Task instructions: Please output exactly the lines below, starting at the line that has "Implementation of a" and ending at the line that has "# Moje projekty", both included; leave out all pictures and include nothing else.

* * * * * * * * *

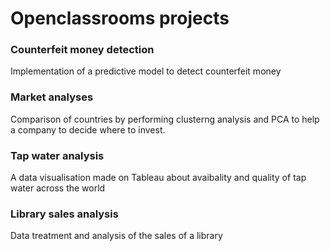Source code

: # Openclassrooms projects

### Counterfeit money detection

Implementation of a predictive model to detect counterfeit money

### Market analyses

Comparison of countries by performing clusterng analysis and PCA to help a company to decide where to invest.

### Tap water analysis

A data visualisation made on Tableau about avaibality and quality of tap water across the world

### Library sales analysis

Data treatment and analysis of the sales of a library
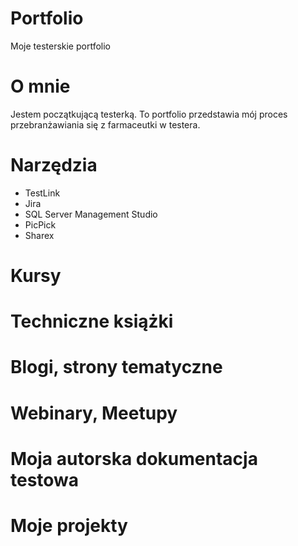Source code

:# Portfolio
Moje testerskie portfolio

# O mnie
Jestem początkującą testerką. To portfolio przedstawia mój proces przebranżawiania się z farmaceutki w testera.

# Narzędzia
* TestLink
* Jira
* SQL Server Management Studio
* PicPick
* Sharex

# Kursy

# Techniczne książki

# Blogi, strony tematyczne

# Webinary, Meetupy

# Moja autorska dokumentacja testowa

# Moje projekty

* * * * * * * * *

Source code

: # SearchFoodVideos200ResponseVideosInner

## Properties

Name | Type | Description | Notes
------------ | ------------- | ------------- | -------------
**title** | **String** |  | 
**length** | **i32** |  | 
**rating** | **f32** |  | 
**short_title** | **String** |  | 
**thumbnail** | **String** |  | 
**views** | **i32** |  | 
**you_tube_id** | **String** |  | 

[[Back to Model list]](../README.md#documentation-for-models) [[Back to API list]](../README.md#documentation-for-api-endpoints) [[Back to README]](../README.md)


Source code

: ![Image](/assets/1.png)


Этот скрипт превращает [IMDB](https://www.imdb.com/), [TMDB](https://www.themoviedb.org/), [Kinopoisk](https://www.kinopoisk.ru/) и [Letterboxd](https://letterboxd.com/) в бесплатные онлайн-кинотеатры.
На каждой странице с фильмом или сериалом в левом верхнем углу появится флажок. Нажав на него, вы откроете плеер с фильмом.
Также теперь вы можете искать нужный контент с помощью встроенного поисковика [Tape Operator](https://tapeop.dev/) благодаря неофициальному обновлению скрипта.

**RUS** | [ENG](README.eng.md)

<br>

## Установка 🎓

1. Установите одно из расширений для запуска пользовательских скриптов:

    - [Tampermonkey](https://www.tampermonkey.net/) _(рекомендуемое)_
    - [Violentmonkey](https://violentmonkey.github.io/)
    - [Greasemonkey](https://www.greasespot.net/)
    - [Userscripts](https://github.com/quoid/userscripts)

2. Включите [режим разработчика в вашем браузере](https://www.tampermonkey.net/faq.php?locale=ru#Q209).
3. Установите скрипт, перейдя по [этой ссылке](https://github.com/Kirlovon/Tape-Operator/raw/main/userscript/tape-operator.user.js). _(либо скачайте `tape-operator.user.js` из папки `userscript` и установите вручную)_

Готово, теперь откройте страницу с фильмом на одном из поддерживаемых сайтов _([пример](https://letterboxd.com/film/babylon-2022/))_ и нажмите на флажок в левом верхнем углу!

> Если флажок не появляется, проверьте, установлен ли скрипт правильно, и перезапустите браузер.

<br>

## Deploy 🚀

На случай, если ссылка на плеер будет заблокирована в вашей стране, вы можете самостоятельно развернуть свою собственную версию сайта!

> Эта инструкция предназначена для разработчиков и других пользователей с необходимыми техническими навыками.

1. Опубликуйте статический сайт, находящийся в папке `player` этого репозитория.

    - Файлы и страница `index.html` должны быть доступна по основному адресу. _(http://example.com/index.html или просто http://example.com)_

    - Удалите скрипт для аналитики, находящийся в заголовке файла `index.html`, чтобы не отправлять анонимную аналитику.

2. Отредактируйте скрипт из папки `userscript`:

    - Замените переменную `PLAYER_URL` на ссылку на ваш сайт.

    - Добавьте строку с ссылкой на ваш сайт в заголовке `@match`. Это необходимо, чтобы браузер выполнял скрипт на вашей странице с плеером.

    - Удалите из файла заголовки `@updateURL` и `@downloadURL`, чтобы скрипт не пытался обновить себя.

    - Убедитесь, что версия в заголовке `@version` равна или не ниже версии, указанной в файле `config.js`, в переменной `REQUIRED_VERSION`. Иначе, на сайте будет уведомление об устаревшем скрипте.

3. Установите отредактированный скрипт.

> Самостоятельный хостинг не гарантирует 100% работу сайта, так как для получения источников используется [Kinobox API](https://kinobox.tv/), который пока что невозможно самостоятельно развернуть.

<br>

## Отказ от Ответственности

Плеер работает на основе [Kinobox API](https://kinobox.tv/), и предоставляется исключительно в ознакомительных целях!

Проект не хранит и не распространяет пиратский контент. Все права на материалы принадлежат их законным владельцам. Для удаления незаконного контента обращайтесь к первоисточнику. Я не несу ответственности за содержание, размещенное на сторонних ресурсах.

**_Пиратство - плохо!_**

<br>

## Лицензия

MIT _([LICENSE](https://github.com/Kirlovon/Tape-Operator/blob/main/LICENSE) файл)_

* * * * * * * * *

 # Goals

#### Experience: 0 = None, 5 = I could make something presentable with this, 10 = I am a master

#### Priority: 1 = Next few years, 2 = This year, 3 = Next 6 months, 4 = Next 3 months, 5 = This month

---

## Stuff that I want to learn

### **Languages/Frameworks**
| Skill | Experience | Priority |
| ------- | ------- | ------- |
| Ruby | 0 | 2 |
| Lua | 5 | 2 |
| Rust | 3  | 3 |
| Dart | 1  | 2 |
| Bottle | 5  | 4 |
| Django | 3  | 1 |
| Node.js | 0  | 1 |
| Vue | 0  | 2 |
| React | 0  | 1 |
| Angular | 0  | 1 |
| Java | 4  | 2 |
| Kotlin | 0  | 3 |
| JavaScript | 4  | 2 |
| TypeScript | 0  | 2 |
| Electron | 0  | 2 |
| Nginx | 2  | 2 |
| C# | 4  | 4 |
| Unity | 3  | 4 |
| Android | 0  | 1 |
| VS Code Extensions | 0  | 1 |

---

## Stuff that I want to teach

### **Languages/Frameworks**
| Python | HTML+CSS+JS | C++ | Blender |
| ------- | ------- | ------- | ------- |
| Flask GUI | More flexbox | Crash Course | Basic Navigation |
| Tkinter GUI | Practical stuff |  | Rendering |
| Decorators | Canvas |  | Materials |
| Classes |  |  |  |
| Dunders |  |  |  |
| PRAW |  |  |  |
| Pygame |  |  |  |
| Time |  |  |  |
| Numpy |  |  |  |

* * * * * * * * *

Output below:
Implementation of a predictive model to detect counterfeit money

### Market analyses

Comparison of countries by performing clusterng analysis and PCA to help a company to decide where to invest.

### Tap water analysis

A data visualisation made on Tableau about avaibality and quality of tap water across the world

### Library sales analysis

Data treatment and analysis of the sales of a library
Source code

:# Portfolio
Moje testerskie portfolio

# O mnie
Jestem początkującą testerką. To portfolio przedstawia mój proces przebranżawiania się z farmaceutki w testera.

# Narzędzia
* TestLink
* Jira
* SQL Server Management Studio
* PicPick
* Sharex

# Kursy

# Techniczne książki

# Blogi, strony tematyczne

# Webinary, Meetupy

# Moja autorska dokumentacja testowa

# Moje projekty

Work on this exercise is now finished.